# Exercise requirements
Copy each line below that has "https".
::::::
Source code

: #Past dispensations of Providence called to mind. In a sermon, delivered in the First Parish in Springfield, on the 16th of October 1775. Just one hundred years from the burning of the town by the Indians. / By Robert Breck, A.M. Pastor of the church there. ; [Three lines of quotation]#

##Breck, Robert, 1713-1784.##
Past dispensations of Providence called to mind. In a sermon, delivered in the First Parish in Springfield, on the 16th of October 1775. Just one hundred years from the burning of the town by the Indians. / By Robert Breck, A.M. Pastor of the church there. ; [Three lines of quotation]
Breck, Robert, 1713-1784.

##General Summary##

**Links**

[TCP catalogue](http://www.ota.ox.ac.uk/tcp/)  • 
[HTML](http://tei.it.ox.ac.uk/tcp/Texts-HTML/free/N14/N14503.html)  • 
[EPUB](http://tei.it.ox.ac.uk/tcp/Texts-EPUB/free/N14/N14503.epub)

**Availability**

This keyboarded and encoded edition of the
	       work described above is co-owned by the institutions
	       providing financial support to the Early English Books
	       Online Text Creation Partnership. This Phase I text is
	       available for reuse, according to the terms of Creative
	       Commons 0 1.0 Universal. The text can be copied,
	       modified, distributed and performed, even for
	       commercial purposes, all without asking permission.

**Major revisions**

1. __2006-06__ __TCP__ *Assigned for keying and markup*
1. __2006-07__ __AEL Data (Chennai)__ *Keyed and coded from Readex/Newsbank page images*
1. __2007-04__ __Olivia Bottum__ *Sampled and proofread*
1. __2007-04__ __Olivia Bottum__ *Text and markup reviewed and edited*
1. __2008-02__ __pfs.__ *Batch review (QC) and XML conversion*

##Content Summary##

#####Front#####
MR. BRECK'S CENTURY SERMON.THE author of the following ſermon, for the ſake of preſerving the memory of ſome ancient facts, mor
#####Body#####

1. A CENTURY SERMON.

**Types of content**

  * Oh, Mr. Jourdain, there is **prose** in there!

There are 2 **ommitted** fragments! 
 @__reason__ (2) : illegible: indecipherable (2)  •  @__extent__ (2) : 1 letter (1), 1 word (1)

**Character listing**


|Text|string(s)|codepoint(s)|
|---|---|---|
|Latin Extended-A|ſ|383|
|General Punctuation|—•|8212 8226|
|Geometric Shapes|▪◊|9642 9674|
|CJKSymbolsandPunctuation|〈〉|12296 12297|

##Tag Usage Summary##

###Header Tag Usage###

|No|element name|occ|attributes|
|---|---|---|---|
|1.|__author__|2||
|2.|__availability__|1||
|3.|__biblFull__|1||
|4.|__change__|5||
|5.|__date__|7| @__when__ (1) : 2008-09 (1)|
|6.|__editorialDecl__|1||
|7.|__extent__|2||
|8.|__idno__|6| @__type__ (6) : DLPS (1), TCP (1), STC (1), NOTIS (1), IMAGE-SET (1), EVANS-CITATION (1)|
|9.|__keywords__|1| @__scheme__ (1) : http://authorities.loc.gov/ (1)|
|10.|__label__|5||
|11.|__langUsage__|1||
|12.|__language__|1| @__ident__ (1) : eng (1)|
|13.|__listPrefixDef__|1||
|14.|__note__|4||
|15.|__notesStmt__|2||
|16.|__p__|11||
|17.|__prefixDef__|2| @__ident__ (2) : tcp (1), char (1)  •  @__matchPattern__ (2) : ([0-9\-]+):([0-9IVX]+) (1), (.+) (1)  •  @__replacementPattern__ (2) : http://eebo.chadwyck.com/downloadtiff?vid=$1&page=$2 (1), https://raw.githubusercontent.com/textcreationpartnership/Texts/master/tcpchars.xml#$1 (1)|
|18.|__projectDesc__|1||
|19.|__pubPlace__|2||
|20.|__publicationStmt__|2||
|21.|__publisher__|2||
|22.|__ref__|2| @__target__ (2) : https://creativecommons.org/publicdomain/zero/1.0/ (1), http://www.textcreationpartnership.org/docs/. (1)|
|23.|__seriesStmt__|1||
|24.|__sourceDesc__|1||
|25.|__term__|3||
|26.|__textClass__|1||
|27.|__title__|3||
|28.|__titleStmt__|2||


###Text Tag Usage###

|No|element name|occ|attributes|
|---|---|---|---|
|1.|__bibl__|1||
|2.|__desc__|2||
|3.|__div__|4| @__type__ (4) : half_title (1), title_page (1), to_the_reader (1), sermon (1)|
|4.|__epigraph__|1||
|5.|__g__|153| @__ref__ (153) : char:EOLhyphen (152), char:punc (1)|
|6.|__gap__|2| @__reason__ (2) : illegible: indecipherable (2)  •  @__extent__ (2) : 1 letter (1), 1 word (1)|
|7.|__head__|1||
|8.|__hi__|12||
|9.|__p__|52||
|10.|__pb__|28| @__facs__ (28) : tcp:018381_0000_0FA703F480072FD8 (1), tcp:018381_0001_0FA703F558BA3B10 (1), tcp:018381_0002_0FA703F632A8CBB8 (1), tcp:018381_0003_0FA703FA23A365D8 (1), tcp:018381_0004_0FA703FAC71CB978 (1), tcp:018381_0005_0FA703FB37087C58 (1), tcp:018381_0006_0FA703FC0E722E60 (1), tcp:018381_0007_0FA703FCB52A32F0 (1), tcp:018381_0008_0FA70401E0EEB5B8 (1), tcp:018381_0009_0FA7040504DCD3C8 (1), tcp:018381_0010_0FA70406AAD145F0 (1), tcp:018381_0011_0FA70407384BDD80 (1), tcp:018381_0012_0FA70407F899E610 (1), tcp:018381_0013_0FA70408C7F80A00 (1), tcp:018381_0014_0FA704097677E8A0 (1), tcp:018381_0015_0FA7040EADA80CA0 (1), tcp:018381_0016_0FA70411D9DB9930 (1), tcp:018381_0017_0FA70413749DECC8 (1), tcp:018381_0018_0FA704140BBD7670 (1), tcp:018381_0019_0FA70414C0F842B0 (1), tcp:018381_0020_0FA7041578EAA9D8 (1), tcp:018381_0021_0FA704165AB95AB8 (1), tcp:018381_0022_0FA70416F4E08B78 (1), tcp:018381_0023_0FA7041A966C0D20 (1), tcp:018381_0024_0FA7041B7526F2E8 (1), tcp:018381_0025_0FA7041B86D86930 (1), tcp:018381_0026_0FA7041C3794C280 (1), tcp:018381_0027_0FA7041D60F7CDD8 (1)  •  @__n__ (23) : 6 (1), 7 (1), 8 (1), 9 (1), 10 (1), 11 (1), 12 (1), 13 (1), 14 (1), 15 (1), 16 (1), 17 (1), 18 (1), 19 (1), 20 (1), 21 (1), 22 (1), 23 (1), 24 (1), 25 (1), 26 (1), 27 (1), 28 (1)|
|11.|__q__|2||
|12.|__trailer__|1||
::::::
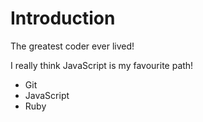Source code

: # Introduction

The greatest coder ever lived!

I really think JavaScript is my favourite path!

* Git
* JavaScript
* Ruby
::::::
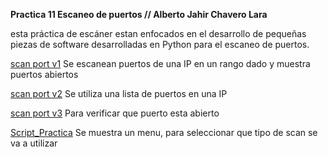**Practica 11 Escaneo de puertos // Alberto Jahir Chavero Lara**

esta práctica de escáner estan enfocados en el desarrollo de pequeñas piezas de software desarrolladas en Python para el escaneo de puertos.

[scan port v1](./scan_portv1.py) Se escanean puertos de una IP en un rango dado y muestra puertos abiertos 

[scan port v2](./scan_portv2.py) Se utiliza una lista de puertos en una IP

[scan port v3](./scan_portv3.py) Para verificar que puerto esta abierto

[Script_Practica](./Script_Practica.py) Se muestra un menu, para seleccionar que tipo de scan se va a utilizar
::::::
# Answer for this exercise
|17.|__prefixDef__|2| @__ident__ (2) : tcp (1), char (1)  •  @__matchPattern__ (2) : ([0-9\-]+):([0-9IVX]+) (1), (.+) (1)  •  @__replacementPattern__ (2) : http://eebo.chadwyck.com/downloadtiff?vid=$1&page=$2 (1), https://raw.githubusercontent.com/textcreationpartnership/Texts/master/tcpchars.xml#$1 (1)|
|22.|__ref__|2| @__target__ (2) : https://creativecommons.org/publicdomain/zero/1.0/ (1), http://www.textcreationpartnership.org/docs/. (1)|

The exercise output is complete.